Marcos Rolim observa que muitas matérias do direito civil hoje estão indo para o Código Penal, como a questão do assédio sexual, e avalia que isso só traz prejuízo. “No mundo civilizado, assédio é típico do direito civil; no Brasil, o juiz acaba dando uma pena alternativa, como o pagamento de cestas básicas para uma instituição; o resultado é que a vítima fica sem reparação.” Por isso, a questão das penas e da criminalização deve ser discutida com maior seriedade.

Damásio de Jesus acredita que as penas alternativas são muito vantajosas para a sociedade. Enquanto o índice de reincidência é de 80% para os que passam pelo sistema prisional, argumenta ele, para os que recebem penas alternativas é inferior a 2%. No ano passado, houve cerca de 670 mil condenações desse tipo no país. Damásio de Jesus esclarece que há vários tipos de penas alternativas, mas alguns deles seriam considerados inconstitucionais no Brasil. Nos Estados Unidos, por exemplo, a pena pode ser a colocação de uma placa diante da casa do condenado com os dizeres “aqui mora um criminoso”. O grande problema, diz o professor Damásio, é que a fiscalização do cumprimento das penas alternativas é falha, praticamente inexistente, e parte dos condenados abandonam a prestação de serviços à comunidade.

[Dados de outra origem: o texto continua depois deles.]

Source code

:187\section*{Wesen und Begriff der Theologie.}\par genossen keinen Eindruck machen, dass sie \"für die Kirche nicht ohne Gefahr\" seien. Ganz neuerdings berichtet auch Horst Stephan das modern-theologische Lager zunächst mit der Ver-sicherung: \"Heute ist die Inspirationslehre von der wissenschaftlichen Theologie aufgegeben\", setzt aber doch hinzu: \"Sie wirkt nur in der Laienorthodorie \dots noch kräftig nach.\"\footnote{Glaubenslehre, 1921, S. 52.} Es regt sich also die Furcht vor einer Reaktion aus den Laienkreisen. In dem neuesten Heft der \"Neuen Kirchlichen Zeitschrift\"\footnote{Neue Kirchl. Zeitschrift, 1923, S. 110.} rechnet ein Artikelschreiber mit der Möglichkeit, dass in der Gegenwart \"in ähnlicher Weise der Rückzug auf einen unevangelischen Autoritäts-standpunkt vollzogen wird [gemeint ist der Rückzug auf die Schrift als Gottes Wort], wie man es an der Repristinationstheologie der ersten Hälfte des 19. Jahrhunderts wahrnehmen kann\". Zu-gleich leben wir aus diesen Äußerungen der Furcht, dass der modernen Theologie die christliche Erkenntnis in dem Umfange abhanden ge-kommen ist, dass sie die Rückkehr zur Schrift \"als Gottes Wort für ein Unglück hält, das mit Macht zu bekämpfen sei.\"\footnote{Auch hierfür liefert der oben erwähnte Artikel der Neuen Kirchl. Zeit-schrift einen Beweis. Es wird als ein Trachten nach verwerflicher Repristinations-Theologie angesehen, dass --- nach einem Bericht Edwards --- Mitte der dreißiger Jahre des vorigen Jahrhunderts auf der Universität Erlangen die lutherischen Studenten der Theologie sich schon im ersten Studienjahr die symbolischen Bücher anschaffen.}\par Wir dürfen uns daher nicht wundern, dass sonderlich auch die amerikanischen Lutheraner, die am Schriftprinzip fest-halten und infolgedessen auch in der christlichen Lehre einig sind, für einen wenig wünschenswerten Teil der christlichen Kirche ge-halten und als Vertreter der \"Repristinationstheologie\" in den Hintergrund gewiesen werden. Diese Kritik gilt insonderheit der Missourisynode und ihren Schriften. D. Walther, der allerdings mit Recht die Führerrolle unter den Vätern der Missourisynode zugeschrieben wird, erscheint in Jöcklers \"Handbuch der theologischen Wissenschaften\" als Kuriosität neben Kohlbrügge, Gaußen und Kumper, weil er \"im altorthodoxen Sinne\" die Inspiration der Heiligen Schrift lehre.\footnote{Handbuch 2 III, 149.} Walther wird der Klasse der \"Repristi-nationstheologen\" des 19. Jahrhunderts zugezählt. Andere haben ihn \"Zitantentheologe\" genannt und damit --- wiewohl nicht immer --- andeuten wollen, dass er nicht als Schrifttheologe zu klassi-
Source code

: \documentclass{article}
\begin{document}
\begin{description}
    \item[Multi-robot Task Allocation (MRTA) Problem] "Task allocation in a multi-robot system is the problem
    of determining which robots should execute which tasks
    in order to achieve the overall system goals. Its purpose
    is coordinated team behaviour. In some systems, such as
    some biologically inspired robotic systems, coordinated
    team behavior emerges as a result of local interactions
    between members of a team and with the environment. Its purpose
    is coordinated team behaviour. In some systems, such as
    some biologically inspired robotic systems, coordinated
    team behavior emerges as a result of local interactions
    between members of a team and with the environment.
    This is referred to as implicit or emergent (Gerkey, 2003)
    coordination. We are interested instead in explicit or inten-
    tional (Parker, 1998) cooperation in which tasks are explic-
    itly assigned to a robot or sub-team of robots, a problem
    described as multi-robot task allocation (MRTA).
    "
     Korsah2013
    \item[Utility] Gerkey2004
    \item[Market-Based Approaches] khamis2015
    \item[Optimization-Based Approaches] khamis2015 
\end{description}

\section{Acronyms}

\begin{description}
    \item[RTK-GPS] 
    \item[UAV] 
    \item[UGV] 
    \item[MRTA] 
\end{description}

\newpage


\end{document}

Segundo Sonia Drigo, o grande mérito da pena alternativa é que garante a cidadania e a dignidade dos condenados, o que não acontece na prisão, além de permitir a socialização. Ela cita o exemplo de um técnico que foi sentenciado a trabalhar numa escola aos sábados. Ele acabou pondo em ordem a parte elétrica do edifício e ficou amigo de todos por lá. Há casos em que a pessoa é até mesmo contratada pelo estabelecimento onde cumpre a pena.